Dejar mi mano en tu muslo como una paloma
dormida instaurando en tu piel su tibieza persistente, dejarla que anide o
enraíce como una hiedra en el muro de tu inexpugnable castillo, asumir la suave
tersura de tu tacto en los intramuros de tu falda. La mano revoloteando por la tersa
curvatura del muslo, absorbiendo su calor impaciente, la inmanencia de tu
sensualidad extraviada por los años de sequía o imperdonable celibato
voluntario. Acariciarte el muslo, darle toquecitos ligeros para no abrumarte
con la intensidad de mis deseos, como de pasadita, sin rumbo definido, limitado
a las voluptuosas sensaciones, sin ir más allá, ni más arriba, ni más abajo, contenido.

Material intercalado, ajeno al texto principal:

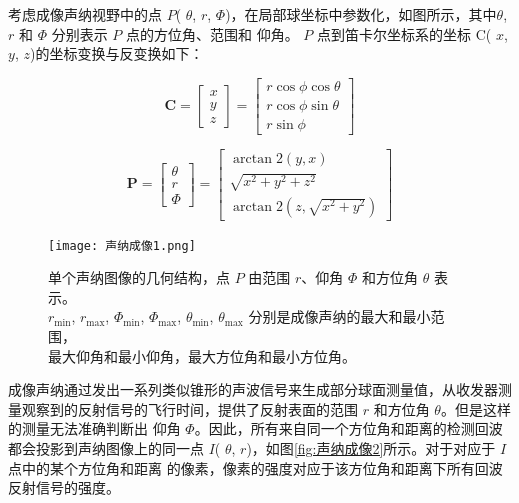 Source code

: 考虑成像声纳视野中的点 $P$( $\theta$, $r$, $\Phi$)，在局部球坐标中参数化，如图所示，其中$\theta$, $r$ 和 $\Phi$ 分别表示 $P$ 点的方位角、范围和
仰角。 $P$ 点到笛卡尔坐标系的坐标 C( $x$, $y$, $z$)的坐标变换与反变换如下：

\begin{equation}
	\mathbf{C} = 
	\left[\!
	\begin{array}{c}
	x \\[1.8mm]
	y \\[1.8mm]
	z
	\end{array}
	\right]
	=
	\left[\!
	\begin{array}{c}
	r \cos\phi \cos\theta \\[1.8mm]
	r \cos\phi \sin\theta \\[1.8mm]
	r \sin\phi
	\end{array}
	\right]
	\label{eq:coord}
\end{equation}

\begin{equation}
	\mathbf{P} =
	\left[\!
	\begin{array}{c}
	\theta \\[1.8mm]
	r     \\[1.8mm]
	\Phi
	\end{array}
	\!\right]
	=
	\left[\!
	\begin{array}{c}
	\arctan2(y,x) \\[1.8mm]
	\sqrt{x^{2}+y^{2}+z^{2}} \\[1.8mm]
	\arctan2\!\left(z,\sqrt{x^{2}+y^{2}}\right)
	\end{array}
	\!\right]
	\label{eq:polar}
\end{equation}



\begin{figure}[ht]
\centering
\texttt{[image: 声纳成像1.png]}
\caption{单个声纳图像的几何结构，点 $P$ 由范围 $r$、仰角 $\Phi$ 和方位角 $\theta$ 表示。\\
  $r_{\min}$, $r_{\max}$, $\Phi_{\min}$, $\Phi_{\max}$, $\theta_{\min}$, $\theta_{\max}$ 分别是成像声纳的最大和最小范围，\\
  最大仰角和最小仰角，最大方位角和最小方位角。}
\label{fig:声纳成像1}
\end{figure}

成像声纳通过发出一系列类似锥形的声波信号来生成部分球面测量值，从收发器测量观察到的反射信号的飞行时间，提供了反射表面的范围 $r$ 和方位角 $\theta$。但是这样的测量无法准确判断出
仰角 $\Phi$。因此，所有来自同一个方位角和距离的检测回波都会投影到声纳图像上的同一点 $I$( $\theta$, $r$)，如图\ref{fig:声纳成像2}所示。对于对应于 $I$ 点中的某个方位角和距离
的像素，像素的强度对应于该方位角和距离下所有回波反射信号的强度。

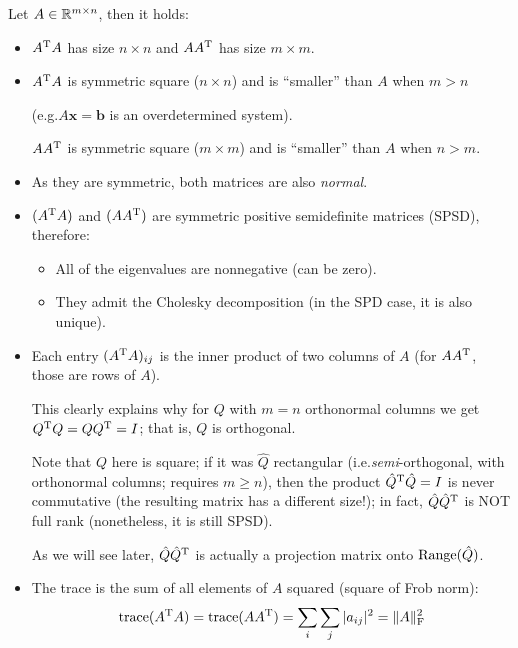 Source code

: \documentclass[
  12pt,
  paper=a4,
]{scrartcl} %
\begin{document}
Let $A\in \mathbb R^{m\times n}$, then it holds:
\begin{itemize}
    \item $A^{\mathrm{T}} A$ has size $n \times n$ and $AA^{\mathrm{T}}$ has size $m \times m$.

    \item {} $A^{\mathrm{T}} A$ is symmetric square ($n\times n$) and is ``smaller'' than $A$ when $m>n$
    
    (e.g.\@ $A\bm x=\bm b$ is an overdetermined system).
    
    $AA^{\mathrm{T}}$ is symmetric square ($m\times m$) and is ``smaller'' than $A$ when $n>m$.
    
    \item {} As they are symmetric, both matrices are also \emph{normal}.

    \item {}$(A^{\mathrm{T}} A)$ and $(A A^{\mathrm{T}} )$ are symmetric positive semidefinite matrices (SPSD), therefore:
    \begin{itemize}
        \item All of the eigenvalues are nonnegative (can be zero).
        \item They admit the Cholesky decomposition (in the SPD case, it is also unique).
    \end{itemize}

    \item Each entry $(A^{\mathrm{T}} A)_{ij}$ is the inner product of two columns of $A$ (for $AA^{\mathrm{T}}$, those are rows of $A$). 
    
    This clearly explains why for $Q$ with $m=n$ orthonormal columns we get $ Q^{\mathrm{T}} Q=QQ^{\mathrm{T}}=I$; that is, $Q$ is orthogonal.
    
    Note that $Q$ here is square; if it was $\hat Q$ rectangular (i.e.\@ \emph{semi}-orthogonal, with orthonormal columns; requires $m\ge n$), then the product $\hat Q^{\mathrm{T}} \hat Q = I$ is never commutative (the resulting matrix has a different size!); in fact, $\hat{Q}\hat{Q}^{\mathrm{T}}$ is NOT full rank (nonetheless, it is still SPSD).
    
    As we will see later, $\hat{Q}\hat{Q}^{\mathrm{T}}$ is actually a projection matrix onto $\operatorname{Range}(\hat Q)$.
    \item The trace is the sum of all elements of $A$ squared (square of Frob norm):
    \[ \operatorname{trace}(A^{\mathrm{T}} A) = \operatorname{trace}(A A^{\mathrm{T}}) = \sum_i\sum_j |a_{ij}|^2= \|A\|_{\text{F}}^2\]
    \vspace{-0.55cm}


\end{itemize}
\end{document}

Sobar, no manosear, masajear declinando el imperativo de los instintos y del
goce momentáneo, abarcar a mano plena y cruzada, perpendicular, la curva
perfecta del muslo, el pulgar indicando hacia el icono circular de la rodilla. Subir
sigiloso, lento, como no subiendo, acercar la mano tarda, pausada, lánguida a
la flor inquieta, como para tocar una mariposa detenida en un vértice esencial
sin que emprenda el vuelo asustada, y sorprenderla en su tentadora somnolencia,
expectante. Ascender hasta alcanzar cauto y furtivo la breve y blanda convexidad
del cuenco invertido de tu sexo con el borde exterior del meñique, sentir el
roce turgente, esa cálida humedad que traspasa la delgada y tenue tela de tus
bragas, intuir los latidos de tu vulva destilando la secreta poción de su
hechizo animal. Dejar mi mano ahí, quieta, mimetizada en la tibieza, impregnándose
de tu sexual mojadura con las subterráneas raíces de mi solapada lujuria.